Casalinghe sottomesse, prostitute sofferenti ma anche contadini disperati e operai alienati. Sono alcuni degli uomini e le donne protagonisti dei libri dello scrittore urbinate Paolo Volponi, che amava far ’camminare’ le sue storie lungo le strade di campagna e di città, strade bianche, asfaltate, selciate con sampietrini, piazze cittadine, oppure campi erbosi. Si parte da Porta Santa Lucia a Urbino, dove stazionava da secoli il negozietto della Pennabianca, la più povera bottega di città, con la frutta che si appassiva abbandonata alle vespe. Passava da lì Guido Corsalini de “ La strada per Roma”. Sarà questo il leitmotiv del romanzo; tutto finito, marcio, tutto da rifare. Troppo in discesa come quella strada di Lavagine che Guido vedeva dall’infinito dei tetti della sua camera. E giù in quelle anse del calmo fiume Metauro di fianco alla strada statale 73 bis per la Toscana.

Il Volponi innamorato che ci porta intimamente in macchina con Guido e l’ambita Cancellieri, a tutta velocità in quella strada Adriatica da Pesaro a Fano, tra canneti e amore.

Ci farà sempre immaginare un fruscio naturalistico invece, nelle strade polverose di breccia bianca a Cerqueto Bono. Quelle delle coste in salita prese di petto dai caparbi contadini che lavorano faticosamente la terra con il ’voltaorecchio’. Saranno anche queste le strade di Volponi.

Poi la Piazza del Popolo di Pesaro dell’agguerrito maestro Ettore con un seguito di agricoltori, che vanno alla Federterra per farsi arrivare l’acqua in casa. Come quella via Nazionale a Roma quasi deserta, descritta silenziosa e metafisica, esattamente come l’avrebbe dipinta De Chirico, fino a quella strada di Valbona, ne “ Il sipario Ducale”, percorsa nervosamente dalla croce del cimitero fino alla piazza asfaltata del Mercatale, da quei due anarchici per bene, il disoccupato professor Subissoni e la compagna spagnola Vives Guardajal. Sarà da quel Caffe, che apprenderanno della strage di Piazza Fontana a Milano.

E la discesa del Pincio di Urbino, con la solennità della Mercedes di Oddi e del suo autista Giocondini fino ad entrare nella statale per Fano e infilarsi in quel bordello della vamposa e variopinta prostituta Leoparda.

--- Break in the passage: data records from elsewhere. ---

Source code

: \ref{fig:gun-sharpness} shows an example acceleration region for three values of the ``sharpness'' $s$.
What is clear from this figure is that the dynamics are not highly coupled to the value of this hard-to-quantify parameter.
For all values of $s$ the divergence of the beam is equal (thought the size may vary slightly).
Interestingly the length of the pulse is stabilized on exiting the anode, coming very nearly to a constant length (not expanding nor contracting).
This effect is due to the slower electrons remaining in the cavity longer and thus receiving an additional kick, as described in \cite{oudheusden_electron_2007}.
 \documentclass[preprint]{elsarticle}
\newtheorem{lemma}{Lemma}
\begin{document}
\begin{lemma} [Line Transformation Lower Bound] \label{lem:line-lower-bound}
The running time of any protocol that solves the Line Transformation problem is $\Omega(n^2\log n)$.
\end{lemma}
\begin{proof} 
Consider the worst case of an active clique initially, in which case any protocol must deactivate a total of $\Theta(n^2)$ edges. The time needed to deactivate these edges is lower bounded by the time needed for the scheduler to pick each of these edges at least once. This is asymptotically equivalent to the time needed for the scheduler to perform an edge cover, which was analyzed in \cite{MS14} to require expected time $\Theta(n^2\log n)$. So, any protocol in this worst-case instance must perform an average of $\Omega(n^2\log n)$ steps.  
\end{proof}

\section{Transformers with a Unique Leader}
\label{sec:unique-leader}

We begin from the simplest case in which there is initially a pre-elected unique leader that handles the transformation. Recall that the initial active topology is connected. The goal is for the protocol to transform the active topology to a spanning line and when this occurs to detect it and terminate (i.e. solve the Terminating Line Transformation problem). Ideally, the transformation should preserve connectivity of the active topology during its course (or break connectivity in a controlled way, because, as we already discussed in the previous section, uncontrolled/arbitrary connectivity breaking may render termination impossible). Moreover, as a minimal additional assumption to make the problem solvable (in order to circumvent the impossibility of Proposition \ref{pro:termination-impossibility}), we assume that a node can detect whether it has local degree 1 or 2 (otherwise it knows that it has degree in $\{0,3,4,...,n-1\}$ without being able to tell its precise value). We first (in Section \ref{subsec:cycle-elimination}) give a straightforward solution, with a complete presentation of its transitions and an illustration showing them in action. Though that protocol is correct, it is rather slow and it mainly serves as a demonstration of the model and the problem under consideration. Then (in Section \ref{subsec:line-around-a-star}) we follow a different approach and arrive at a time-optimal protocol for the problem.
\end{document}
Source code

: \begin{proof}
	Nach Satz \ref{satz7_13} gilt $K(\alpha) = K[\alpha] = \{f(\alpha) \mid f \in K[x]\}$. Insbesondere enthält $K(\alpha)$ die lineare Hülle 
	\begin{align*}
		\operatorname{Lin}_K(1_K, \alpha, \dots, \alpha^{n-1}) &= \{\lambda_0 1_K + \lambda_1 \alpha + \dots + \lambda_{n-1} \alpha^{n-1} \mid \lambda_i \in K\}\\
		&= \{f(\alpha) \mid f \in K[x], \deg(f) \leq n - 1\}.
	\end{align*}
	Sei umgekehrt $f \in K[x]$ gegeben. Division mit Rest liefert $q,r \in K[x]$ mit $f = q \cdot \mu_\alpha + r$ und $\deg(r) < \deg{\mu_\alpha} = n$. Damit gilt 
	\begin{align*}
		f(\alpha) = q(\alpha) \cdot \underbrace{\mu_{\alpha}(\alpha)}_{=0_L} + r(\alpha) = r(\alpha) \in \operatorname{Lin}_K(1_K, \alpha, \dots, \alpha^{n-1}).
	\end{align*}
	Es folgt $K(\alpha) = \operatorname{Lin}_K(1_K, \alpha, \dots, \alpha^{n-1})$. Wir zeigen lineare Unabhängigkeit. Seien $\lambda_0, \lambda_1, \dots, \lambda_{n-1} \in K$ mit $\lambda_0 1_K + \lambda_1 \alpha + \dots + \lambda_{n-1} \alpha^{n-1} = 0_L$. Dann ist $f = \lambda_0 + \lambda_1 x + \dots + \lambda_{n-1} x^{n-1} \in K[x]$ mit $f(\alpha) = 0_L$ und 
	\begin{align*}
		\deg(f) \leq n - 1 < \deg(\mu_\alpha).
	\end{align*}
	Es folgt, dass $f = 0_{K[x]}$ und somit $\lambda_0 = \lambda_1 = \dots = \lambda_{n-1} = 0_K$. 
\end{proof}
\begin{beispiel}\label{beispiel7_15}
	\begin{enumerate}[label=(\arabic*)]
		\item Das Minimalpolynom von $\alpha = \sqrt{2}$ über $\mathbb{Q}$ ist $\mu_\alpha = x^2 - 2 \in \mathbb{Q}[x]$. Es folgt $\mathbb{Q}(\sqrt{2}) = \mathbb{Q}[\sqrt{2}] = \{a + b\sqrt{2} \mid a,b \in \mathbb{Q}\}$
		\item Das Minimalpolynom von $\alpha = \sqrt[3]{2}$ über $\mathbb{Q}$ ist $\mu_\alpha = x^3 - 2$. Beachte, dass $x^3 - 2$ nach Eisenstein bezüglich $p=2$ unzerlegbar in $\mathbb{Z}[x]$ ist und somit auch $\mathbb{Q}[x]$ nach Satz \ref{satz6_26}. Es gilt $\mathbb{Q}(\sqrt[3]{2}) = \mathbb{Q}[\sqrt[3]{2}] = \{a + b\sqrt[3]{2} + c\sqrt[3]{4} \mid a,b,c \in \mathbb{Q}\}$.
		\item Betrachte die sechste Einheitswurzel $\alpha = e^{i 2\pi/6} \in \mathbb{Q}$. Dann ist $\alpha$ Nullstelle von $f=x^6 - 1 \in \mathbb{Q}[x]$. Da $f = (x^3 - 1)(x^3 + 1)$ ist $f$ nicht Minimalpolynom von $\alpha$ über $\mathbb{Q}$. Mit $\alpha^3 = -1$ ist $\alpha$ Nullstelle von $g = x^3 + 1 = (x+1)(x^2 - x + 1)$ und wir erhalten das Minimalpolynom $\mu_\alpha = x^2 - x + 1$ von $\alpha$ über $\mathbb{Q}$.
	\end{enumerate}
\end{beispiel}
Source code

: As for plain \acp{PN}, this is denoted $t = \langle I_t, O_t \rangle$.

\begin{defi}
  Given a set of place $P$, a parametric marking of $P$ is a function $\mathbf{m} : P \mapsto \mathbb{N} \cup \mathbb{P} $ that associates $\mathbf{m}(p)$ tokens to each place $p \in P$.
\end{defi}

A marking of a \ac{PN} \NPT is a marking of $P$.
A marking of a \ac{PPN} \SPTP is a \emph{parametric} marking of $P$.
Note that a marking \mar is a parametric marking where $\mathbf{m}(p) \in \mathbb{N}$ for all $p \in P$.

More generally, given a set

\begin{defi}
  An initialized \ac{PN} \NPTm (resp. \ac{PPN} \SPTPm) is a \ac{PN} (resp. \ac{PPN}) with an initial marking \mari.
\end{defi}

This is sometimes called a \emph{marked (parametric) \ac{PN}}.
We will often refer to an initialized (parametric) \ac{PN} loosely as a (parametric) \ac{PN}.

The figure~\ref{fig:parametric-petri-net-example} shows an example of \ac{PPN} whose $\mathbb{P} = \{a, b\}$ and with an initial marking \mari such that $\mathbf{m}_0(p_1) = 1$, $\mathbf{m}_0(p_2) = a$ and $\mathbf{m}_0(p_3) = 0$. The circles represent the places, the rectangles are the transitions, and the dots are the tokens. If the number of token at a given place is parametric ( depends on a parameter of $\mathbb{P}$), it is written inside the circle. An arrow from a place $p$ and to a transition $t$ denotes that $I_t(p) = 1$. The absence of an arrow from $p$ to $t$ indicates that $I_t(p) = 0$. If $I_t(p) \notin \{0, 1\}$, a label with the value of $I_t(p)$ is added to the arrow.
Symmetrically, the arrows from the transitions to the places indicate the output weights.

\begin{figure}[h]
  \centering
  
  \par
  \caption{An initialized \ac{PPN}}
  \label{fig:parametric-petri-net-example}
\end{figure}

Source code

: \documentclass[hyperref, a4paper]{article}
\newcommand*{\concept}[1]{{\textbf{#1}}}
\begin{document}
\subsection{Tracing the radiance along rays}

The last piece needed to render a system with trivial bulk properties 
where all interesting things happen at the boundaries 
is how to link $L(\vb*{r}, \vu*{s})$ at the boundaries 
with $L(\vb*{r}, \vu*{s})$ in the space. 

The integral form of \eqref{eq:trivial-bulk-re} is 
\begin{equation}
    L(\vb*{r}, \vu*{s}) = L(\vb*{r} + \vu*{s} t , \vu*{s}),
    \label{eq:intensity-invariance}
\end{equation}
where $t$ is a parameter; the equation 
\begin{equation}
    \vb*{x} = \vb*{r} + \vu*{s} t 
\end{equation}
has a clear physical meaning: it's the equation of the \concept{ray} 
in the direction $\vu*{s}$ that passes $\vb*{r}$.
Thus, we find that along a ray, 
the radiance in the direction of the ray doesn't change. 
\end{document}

Scoprirvi inaspettatamente quell’amore per la giovane governante Dirce. La strada dell’amore che non ti aspetti, ma che per Volponi esiste sempre da qualche parte. Non meno piena di preoccupazioni la strada di Albino Saluggia, ne “ Memoriale”, da Torino a Candia Canavese. Il giovane finalmente operaio, descritto nei suoi sogni in corriera. La Flaminia dell’adolescente Damin all’altezza di Fossombrone, ne “ Il lanciatore di giavellotto “, che si perderà tra gli affetti, i dolori, i pregiudizi e le barriere sociali

della provincia italiana. Fino a quel poetico “ Giro dei debitori” urbinate de Le porte dell’appennino di Poesie e Poemetti.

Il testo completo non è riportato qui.